Un nouveau test nommé hdPCA (pour homomer dynamics protein-fragment complementation assays) publié par Stynen et al dans Cell dévoile l'action jusque-là inconnue de la metformine sur le métabolisme du fer- simulant une privation en fer. Cet effet pourrait expliquer en partie son effet antidiabétique.

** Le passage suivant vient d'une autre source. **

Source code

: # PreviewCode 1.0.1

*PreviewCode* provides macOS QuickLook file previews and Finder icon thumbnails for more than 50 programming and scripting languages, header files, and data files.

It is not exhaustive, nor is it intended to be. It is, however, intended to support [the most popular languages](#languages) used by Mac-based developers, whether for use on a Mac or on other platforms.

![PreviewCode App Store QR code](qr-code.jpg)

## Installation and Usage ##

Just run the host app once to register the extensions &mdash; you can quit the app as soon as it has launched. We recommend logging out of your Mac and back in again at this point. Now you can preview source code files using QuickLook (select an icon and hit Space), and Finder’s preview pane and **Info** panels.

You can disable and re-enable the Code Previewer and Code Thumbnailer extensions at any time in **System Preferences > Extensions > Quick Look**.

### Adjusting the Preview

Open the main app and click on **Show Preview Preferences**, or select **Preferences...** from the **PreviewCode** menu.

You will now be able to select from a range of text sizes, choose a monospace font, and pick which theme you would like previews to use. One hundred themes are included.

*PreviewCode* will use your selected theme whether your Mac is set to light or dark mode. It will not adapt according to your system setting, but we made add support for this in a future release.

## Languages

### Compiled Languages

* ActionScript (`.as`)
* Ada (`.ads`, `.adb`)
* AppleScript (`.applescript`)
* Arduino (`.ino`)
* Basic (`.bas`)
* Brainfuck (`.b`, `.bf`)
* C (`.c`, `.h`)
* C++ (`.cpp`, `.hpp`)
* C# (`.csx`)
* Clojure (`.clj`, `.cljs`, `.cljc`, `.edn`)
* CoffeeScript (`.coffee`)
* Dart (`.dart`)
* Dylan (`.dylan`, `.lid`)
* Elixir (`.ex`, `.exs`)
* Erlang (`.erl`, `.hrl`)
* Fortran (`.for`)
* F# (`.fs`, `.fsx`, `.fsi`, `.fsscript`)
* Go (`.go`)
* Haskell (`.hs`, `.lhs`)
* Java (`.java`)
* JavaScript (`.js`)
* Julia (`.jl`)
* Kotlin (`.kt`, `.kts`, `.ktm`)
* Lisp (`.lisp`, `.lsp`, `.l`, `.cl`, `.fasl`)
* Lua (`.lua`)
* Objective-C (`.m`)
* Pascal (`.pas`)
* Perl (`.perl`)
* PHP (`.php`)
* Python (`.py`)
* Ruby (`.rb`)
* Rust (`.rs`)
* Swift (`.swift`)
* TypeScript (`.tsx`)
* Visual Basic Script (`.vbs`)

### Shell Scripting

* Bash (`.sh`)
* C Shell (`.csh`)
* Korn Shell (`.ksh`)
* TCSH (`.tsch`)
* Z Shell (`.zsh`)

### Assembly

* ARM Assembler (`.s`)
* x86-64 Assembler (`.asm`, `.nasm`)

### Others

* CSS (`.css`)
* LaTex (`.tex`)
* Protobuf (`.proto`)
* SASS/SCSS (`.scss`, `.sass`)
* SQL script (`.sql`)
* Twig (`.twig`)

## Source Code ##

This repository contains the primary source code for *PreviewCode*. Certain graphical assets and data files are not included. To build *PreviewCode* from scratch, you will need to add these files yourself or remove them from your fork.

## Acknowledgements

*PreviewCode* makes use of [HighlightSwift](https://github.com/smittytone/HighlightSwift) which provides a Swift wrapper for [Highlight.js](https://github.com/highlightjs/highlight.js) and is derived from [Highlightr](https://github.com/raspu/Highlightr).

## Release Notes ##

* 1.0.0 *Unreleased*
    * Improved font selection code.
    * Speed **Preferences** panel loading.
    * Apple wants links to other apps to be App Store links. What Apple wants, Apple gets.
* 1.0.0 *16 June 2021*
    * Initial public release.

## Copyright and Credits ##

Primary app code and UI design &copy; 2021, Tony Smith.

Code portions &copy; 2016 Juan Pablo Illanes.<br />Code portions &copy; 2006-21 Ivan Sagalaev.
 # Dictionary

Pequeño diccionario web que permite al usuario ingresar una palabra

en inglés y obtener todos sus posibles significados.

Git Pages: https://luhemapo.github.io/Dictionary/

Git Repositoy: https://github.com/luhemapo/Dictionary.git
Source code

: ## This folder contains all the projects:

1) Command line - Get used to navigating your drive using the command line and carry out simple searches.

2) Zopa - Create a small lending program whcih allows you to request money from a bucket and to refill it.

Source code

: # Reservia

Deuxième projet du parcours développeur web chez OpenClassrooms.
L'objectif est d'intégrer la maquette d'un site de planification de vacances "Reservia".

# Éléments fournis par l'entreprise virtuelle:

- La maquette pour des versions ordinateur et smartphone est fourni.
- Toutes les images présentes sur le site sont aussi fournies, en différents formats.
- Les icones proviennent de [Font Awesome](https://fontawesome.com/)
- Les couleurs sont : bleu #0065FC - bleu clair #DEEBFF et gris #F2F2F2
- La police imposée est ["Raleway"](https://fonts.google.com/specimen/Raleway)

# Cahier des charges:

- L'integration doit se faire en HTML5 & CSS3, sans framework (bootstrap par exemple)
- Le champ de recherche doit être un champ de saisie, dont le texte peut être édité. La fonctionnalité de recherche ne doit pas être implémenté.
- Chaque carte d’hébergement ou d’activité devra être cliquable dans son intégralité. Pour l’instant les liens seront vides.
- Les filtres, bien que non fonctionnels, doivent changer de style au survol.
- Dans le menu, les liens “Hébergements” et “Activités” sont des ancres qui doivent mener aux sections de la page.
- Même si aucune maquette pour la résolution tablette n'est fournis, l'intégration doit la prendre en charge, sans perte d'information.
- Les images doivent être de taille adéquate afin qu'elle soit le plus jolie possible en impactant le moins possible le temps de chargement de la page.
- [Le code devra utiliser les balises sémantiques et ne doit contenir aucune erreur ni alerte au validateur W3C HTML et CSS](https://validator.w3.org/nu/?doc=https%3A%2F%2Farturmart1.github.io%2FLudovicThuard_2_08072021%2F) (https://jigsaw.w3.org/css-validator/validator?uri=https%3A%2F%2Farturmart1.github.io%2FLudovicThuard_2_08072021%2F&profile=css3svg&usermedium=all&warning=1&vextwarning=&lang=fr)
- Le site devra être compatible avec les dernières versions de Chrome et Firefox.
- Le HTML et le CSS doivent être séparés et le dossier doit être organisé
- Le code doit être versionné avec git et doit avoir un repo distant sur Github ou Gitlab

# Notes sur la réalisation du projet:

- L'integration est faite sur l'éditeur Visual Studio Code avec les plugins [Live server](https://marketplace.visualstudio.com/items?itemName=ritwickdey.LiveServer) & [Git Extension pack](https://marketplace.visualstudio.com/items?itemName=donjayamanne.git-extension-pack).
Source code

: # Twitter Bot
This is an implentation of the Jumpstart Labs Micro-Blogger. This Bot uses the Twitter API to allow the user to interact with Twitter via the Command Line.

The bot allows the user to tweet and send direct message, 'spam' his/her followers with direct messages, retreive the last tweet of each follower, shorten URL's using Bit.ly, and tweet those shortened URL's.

« Pour appréhender les actions d’un médicament ou plus généralement d’une molécule dans l'organisme, il faut surveiller simultanément tout ce qui se passe dans les cellules. De nos jours, il y a plusieurs façons de procéder mais notre méthode, appelée hdPCA, a le mérite d'être extrêmement simple à réaliser et à interpréter. Elle est de plus non invasive, peu coûteuse, et peut être réalisée dans pratiquement n’importe quel laboratoire », explique Stephen Michnick, professeur de biochimie à l’Université de Montréal (Canada) qui a dirigé l’étude publiée.
Le test hdPCA permet de dépister les effets d’un médicament sur l’ensemble des fonctions cellulaires de l’organisme en mesurant les changements d’auto-association de plus de 3 500 protéines de la levure au sein de levures cultivées dans différentes conditions. L’équipe a validé le test en prédisant correctement les effets de 2 médicaments : la rapamycine (ou sirolimus), un immunosuppresseur inhibiteur de mTOR et la metformine, un antidiabétique oral de première intention pour le diabète de type 2.
Réduction du taux de fer lié aux protéines
« Nous avons choisi la metformine car c’est un modèle d’étude intéressant au regard de mécanismes d'action non complètement encore élucidés » précise le biochimiste Bram Stynen (U. de Montreal), premier signataire de l'étude.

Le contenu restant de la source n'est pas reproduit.